At school and at university Still developed a lifelong interest in racquet sports, including real tennis, in which he won a university sporting blue. Both his father and grandfather were solicitors in a long-established London firm, and he had been intended for the law. He studied music at Oxford under Ernest Walker, Sir Hugh Allen and others, and then spent two years at the Royal College of Music under C. H. Kitson, Gordon Jacob and the organist Basil Allchin. He also studied under Wilfred Dunwell at Trinity College of Music (modern harmony and counterpoint) and later in life under Hans Keller.

==Wartime==
On graduating, Still returned to Eton to teach music. He left in 1938 to become conductor and arranger of the Ballet Trois Arts, a travelling company. Having refused a commission, he spent the Second World War first manning a searchlight in the Cotswolds and then with the Royal Artillery travelling orchestra, which he conducted. He married Elizabeth Westmann in 1944 - at the time she was serving with the Women's Auxiliary Air Force at Bletchley Park as a German translator - and they had four daughters.

==Bucklebury==
After the war the couple moved to Ampfield, Hampshire and in 1949 to Bucklebury, Berkshire, where he lived at Bucklebury Lodge, Chapel Row. There he devoted himself to composition, working from a studio hut in the garden. Visitors there included Sir Eugene Goossens, Edmund Rubbra, Deryck Cooke, Heather Harper and Myer Fredman. (Note: Myer Fredman: Maestro: Conductor or Metro-Gnome. Reflections from the Rostrum (Brighton, UK: Sussex Academic Press, 2006), p. 51. "A little-known composer, Robert Still, asked me to copy his music, which in due course led to recording a choral work of his for Decca and to conduct[ing] his Third Symphony at the Royal Festival Hall followed by a recording of the same work for the Lyrita Record Edition.") While at Bucklebury Still composed The Ballad of the Bladebone Inn, an orchestral overture inspired by the pub close to his house. Describing a tale explaining the name and sign of the pub, the composition's debut performance was at the Royal Festival Hall on 23 October 1957. Stanley Bayliss described it as "duly bucolic" with "pleasant tunes", but said that it failed to send a "shiver down the spine."

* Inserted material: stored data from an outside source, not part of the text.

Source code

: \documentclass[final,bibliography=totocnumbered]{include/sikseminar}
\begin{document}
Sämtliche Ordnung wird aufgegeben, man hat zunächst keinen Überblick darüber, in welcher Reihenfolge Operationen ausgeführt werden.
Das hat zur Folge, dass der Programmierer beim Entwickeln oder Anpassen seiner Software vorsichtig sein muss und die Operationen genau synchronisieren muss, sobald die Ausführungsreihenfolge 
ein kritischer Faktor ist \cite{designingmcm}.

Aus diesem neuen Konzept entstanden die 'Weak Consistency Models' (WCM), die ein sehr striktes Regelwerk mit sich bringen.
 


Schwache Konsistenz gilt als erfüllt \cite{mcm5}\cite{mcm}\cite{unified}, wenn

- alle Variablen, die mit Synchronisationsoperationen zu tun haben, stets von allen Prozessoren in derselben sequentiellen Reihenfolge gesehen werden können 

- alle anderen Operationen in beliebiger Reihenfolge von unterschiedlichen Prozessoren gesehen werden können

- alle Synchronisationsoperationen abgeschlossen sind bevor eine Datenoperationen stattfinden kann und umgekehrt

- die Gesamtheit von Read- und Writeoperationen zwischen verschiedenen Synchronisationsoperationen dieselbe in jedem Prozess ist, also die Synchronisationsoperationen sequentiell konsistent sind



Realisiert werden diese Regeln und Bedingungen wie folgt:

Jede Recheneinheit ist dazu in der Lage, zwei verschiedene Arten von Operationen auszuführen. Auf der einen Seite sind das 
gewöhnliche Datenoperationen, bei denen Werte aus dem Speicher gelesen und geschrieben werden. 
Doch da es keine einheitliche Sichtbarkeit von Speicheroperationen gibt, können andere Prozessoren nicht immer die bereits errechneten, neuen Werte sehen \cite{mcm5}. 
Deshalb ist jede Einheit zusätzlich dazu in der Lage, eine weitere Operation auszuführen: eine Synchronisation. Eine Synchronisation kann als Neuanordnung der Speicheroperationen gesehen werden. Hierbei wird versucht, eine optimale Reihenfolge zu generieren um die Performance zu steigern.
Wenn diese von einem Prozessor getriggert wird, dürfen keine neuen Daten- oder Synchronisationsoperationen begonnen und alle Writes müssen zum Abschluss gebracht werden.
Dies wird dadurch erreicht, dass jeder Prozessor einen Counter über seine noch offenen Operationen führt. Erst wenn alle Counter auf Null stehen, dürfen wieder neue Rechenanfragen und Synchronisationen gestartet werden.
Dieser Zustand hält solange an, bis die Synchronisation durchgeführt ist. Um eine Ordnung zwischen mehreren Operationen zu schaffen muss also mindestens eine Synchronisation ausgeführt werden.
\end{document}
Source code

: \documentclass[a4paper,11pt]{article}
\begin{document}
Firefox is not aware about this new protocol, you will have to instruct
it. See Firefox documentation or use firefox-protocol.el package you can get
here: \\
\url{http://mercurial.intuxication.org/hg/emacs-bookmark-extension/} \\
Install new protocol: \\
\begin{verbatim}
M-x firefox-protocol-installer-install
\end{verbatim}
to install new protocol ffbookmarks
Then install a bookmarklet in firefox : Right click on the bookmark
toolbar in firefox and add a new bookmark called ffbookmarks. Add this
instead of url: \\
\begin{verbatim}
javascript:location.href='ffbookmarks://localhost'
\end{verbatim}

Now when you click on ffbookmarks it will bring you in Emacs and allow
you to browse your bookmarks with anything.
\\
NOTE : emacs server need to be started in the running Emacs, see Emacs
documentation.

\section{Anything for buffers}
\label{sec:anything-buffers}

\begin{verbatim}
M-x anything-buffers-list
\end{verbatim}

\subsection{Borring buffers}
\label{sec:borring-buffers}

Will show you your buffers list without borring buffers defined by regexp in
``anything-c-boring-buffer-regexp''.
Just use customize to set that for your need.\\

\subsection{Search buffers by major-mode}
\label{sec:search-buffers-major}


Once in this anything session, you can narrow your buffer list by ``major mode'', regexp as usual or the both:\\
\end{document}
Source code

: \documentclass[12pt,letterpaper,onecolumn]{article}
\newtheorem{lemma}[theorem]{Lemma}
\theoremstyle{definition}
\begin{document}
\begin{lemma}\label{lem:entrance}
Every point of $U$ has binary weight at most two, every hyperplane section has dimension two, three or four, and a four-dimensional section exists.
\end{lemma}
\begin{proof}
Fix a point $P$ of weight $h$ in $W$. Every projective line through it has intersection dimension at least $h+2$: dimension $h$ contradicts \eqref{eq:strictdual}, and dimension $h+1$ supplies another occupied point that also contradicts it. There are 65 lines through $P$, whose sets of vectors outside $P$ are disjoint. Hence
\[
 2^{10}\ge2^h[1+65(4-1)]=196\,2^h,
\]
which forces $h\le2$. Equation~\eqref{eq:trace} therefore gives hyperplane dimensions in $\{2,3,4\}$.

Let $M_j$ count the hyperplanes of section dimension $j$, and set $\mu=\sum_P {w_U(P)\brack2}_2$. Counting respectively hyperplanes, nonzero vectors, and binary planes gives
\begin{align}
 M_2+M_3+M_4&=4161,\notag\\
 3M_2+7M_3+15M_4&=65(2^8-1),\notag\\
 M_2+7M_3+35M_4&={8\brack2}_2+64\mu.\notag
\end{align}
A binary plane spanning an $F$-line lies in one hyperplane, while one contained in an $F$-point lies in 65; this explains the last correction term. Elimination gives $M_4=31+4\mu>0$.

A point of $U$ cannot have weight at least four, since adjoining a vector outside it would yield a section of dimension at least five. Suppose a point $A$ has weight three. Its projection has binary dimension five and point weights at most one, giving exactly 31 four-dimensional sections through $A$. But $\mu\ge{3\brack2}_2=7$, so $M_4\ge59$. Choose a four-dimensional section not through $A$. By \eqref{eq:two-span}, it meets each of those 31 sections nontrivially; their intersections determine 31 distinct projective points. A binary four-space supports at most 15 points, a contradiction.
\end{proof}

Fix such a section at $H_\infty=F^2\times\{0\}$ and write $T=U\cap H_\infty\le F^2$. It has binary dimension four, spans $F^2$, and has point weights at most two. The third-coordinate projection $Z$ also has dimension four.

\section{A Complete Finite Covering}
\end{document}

Much of his time in later life was spent giving free advice and lessons to students. His local friends included the composer Anthony Scott (1911-2000, Finzi's only pupil), painter and critic Adrian Stokes, the harpsichordist Michael Thomas (1922-1997) and Newbury Choral Society conductor and pianist John Russell.

==Psychoanalysis==
As well as music, Still also considered becoming a Freudian lay psychoanalyst. This interest led him to form the London Imago Society in 1956, along with Adrian Stokes. An article by Still on the psychology of Gustav Mahler was published by The American Imago Society. Still presented a radio broadcast for the BBC on this subject in 1964. He also sat on a selection board for Berkshire Education Authority and advised prospective students over a period of 15 years.

==Death==
Still died of a heart attack on 13 January 1971, having just been elected to the Executive Committee of the Composer's Guild. In an obituary, The Musical Times wrote of him as "a song writer of genuine lyrical impulse [who] set words by Byron, Keats and Shelley; he was also a symphonist, in a conservative vein." His widow Elizabeth died in 2008.

==Music==
Still's composition remained predominantly tonal, but with strong use of dissonance. Early in his career he wrote songs and a since-lost light opera for the Windsor Operatic Society, for which he was the conductor while still teaching at Eton. His compositions came to include many other songs, four symphonies, violin and piano concertos, four string quartets and other chamber music, three piano sonatas and an opera.

Still's chamber music was recorded by contemporaries such as Frederick Riddle, Eric Harrison and others, and his songs by Heather Harper and John Carol Case. In the mid-1950s, Argo Records recorded a number of his chamber works, including the Quintet for three flutes, violin & cello and the Viola Sonata No 2. His Third Symphony (1960) was submitted to the University of Oxford in 1963, after being championed by Sir Eugene Goossens, the conductor. This earned him an Oxford doctorate in music. Goossens recorded the Symphony in 1966. The single movement Symphony No 4 was composed in 1964 and also recorded, conducted by Myer Fredman.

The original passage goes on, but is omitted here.